*** Begin section ***
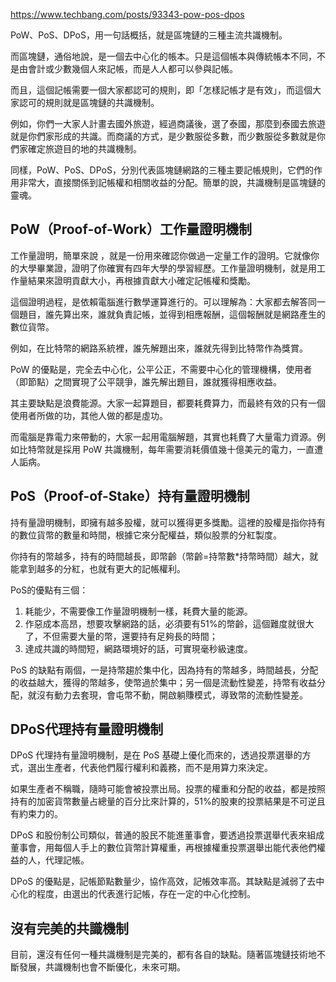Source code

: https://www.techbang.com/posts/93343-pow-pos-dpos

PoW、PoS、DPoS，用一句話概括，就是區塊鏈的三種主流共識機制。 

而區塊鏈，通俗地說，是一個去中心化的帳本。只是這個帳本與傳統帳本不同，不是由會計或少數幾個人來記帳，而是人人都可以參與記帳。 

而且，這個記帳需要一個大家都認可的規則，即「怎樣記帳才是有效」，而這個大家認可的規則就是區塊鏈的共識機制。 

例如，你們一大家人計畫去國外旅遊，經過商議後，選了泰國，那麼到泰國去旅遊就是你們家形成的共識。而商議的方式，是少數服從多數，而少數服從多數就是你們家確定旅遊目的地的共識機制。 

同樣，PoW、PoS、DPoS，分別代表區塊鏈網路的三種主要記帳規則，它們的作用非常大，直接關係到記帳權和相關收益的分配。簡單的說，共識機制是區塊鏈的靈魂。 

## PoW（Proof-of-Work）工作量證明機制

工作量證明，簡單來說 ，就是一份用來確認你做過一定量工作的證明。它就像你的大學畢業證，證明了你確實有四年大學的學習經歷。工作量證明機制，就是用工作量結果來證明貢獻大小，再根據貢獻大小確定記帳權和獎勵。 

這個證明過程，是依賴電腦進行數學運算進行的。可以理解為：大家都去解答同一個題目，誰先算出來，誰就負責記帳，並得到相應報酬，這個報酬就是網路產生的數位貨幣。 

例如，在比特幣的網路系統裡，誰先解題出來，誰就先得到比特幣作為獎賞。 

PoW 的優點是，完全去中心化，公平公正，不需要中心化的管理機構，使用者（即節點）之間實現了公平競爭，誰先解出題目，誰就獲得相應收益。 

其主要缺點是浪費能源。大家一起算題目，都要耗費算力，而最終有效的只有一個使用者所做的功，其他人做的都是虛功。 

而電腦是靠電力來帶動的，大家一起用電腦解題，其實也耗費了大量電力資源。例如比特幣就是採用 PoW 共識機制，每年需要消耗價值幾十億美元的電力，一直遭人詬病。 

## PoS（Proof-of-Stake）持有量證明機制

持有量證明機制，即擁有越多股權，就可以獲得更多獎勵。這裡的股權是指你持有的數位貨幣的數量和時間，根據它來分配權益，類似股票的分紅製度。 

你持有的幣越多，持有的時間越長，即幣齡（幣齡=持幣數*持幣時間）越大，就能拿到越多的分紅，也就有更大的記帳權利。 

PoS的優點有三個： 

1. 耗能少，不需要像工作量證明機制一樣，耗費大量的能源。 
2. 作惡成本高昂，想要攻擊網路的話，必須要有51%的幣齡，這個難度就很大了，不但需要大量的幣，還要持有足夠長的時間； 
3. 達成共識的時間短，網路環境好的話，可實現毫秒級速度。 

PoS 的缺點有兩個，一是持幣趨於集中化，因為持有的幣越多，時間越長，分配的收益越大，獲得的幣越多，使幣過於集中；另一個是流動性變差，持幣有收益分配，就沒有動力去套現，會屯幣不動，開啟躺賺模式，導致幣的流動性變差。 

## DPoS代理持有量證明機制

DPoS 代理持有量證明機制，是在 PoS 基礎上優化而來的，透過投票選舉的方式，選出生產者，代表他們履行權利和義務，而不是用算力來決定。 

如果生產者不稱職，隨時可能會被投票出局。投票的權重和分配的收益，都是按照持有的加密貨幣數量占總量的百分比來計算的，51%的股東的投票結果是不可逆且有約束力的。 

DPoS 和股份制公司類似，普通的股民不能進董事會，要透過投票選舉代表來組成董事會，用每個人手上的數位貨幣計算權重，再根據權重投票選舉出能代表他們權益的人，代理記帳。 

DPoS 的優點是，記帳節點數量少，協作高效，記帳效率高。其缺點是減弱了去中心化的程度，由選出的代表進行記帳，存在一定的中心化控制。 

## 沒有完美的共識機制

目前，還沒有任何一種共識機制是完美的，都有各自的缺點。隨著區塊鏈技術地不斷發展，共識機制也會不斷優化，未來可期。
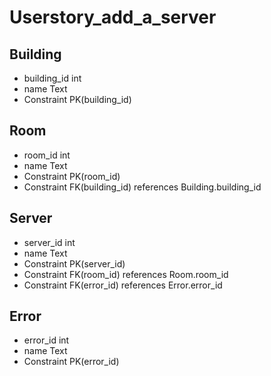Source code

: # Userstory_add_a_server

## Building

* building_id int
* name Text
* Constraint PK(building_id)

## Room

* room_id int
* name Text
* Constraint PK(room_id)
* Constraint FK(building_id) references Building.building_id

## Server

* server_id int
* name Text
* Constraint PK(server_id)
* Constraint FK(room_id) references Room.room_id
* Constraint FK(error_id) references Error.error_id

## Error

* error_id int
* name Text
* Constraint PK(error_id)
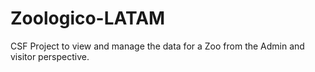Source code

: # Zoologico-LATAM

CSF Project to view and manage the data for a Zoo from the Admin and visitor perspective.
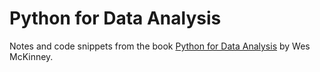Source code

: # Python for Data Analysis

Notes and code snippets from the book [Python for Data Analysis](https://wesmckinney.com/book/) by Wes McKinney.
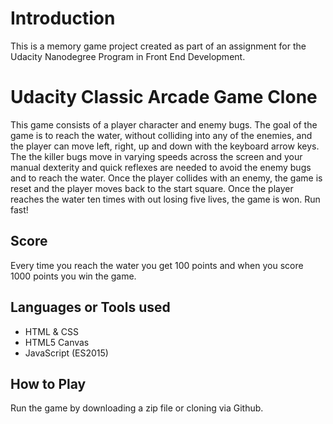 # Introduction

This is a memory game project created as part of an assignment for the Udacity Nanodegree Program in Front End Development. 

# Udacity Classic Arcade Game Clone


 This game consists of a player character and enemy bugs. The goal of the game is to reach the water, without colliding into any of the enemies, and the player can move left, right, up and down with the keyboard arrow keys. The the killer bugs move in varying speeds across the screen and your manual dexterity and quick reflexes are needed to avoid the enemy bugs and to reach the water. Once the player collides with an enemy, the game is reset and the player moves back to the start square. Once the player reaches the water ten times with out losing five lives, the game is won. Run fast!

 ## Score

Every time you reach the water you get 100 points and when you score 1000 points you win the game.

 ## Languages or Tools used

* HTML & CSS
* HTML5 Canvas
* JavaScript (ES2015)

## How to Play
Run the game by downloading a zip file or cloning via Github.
*** End section ***
What you are asked to do: Images stay out; the entries above are to be printed exactly.

Exercise answer:
Source code

: https://www.techbang.com/posts/93343-pow-pos-dpos

PoW、PoS、DPoS，用一句話概括，就是區塊鏈的三種主流共識機制。 

而區塊鏈，通俗地說，是一個去中心化的帳本。只是這個帳本與傳統帳本不同，不是由會計或少數幾個人來記帳，而是人人都可以參與記帳。 

而且，這個記帳需要一個大家都認可的規則，即「怎樣記帳才是有效」，而這個大家認可的規則就是區塊鏈的共識機制。 

例如，你們一大家人計畫去國外旅遊，經過商議後，選了泰國，那麼到泰國去旅遊就是你們家形成的共識。而商議的方式，是少數服從多數，而少數服從多數就是你們家確定旅遊目的地的共識機制。 

同樣，PoW、PoS、DPoS，分別代表區塊鏈網路的三種主要記帳規則，它們的作用非常大，直接關係到記帳權和相關收益的分配。簡單的說，共識機制是區塊鏈的靈魂。 

## PoW（Proof-of-Work）工作量證明機制

工作量證明，簡單來說 ，就是一份用來確認你做過一定量工作的證明。它就像你的大學畢業證，證明了你確實有四年大學的學習經歷。工作量證明機制，就是用工作量結果來證明貢獻大小，再根據貢獻大小確定記帳權和獎勵。 

這個證明過程，是依賴電腦進行數學運算進行的。可以理解為：大家都去解答同一個題目，誰先算出來，誰就負責記帳，並得到相應報酬，這個報酬就是網路產生的數位貨幣。 

例如，在比特幣的網路系統裡，誰先解題出來，誰就先得到比特幣作為獎賞。 

PoW 的優點是，完全去中心化，公平公正，不需要中心化的管理機構，使用者（即節點）之間實現了公平競爭，誰先解出題目，誰就獲得相應收益。 

其主要缺點是浪費能源。大家一起算題目，都要耗費算力，而最終有效的只有一個使用者所做的功，其他人做的都是虛功。 

而電腦是靠電力來帶動的，大家一起用電腦解題，其實也耗費了大量電力資源。例如比特幣就是採用 PoW 共識機制，每年需要消耗價值幾十億美元的電力，一直遭人詬病。 

## PoS（Proof-of-Stake）持有量證明機制

持有量證明機制，即擁有越多股權，就可以獲得更多獎勵。這裡的股權是指你持有的數位貨幣的數量和時間，根據它來分配權益，類似股票的分紅製度。 

你持有的幣越多，持有的時間越長，即幣齡（幣齡=持幣數*持幣時間）越大，就能拿到越多的分紅，也就有更大的記帳權利。 

PoS的優點有三個： 

1. 耗能少，不需要像工作量證明機制一樣，耗費大量的能源。 
2. 作惡成本高昂，想要攻擊網路的話，必須要有51%的幣齡，這個難度就很大了，不但需要大量的幣，還要持有足夠長的時間； 
3. 達成共識的時間短，網路環境好的話，可實現毫秒級速度。 

PoS 的缺點有兩個，一是持幣趨於集中化，因為持有的幣越多，時間越長，分配的收益越大，獲得的幣越多，使幣過於集中；另一個是流動性變差，持幣有收益分配，就沒有動力去套現，會屯幣不動，開啟躺賺模式，導致幣的流動性變差。 

## DPoS代理持有量證明機制

DPoS 代理持有量證明機制，是在 PoS 基礎上優化而來的，透過投票選舉的方式，選出生產者，代表他們履行權利和義務，而不是用算力來決定。 

如果生產者不稱職，隨時可能會被投票出局。投票的權重和分配的收益，都是按照持有的加密貨幣數量占總量的百分比來計算的，51%的股東的投票結果是不可逆且有約束力的。 

DPoS 和股份制公司類似，普通的股民不能進董事會，要透過投票選舉代表來組成董事會，用每個人手上的數位貨幣計算權重，再根據權重投票選舉出能代表他們權益的人，代理記帳。 

DPoS 的優點是，記帳節點數量少，協作高效，記帳效率高。其缺點是減弱了去中心化的程度，由選出的代表進行記帳，存在一定的中心化控制。 

## 沒有完美的共識機制

目前，還沒有任何一種共識機制是完美的，都有各自的缺點。隨著區塊鏈技術地不斷發展，共識機制也會不斷優化，未來可期。
Source code

: # Userstory_add_a_server

## Building

* building_id int
* name Text
* Constraint PK(building_id)

## Room

* room_id int
* name Text
* Constraint PK(room_id)
* Constraint FK(building_id) references Building.building_id

## Server

* server_id int
* name Text
* Constraint PK(server_id)
* Constraint FK(room_id) references Room.room_id
* Constraint FK(error_id) references Error.error_id

## Error

* error_id int
* name Text
* Constraint PK(error_id)
Source code

: # Zoologico-LATAM

CSF Project to view and manage the data for a Zoo from the Admin and visitor perspective.
Source code

: # Python for Data Analysis

Notes and code snippets from the book [Python for Data Analysis](https://wesmckinney.com/book/) by Wes McKinney.
 # Introduction

This is a memory game project created as part of an assignment for the Udacity Nanodegree Program in Front End Development. 

# Udacity Classic Arcade Game Clone


 This game consists of a player character and enemy bugs. The goal of the game is to reach the water, without colliding into any of the enemies, and the player can move left, right, up and down with the keyboard arrow keys. The the killer bugs move in varying speeds across the screen and your manual dexterity and quick reflexes are needed to avoid the enemy bugs and to reach the water. Once the player collides with an enemy, the game is reset and the player moves back to the start square. Once the player reaches the water ten times with out losing five lives, the game is won. Run fast!

 ## Score

Every time you reach the water you get 100 points and when you score 1000 points you win the game.

 ## Languages or Tools used

* HTML & CSS
* HTML5 Canvas
* JavaScript (ES2015)

## How to Play
Run the game by downloading a zip file or cloning via Github.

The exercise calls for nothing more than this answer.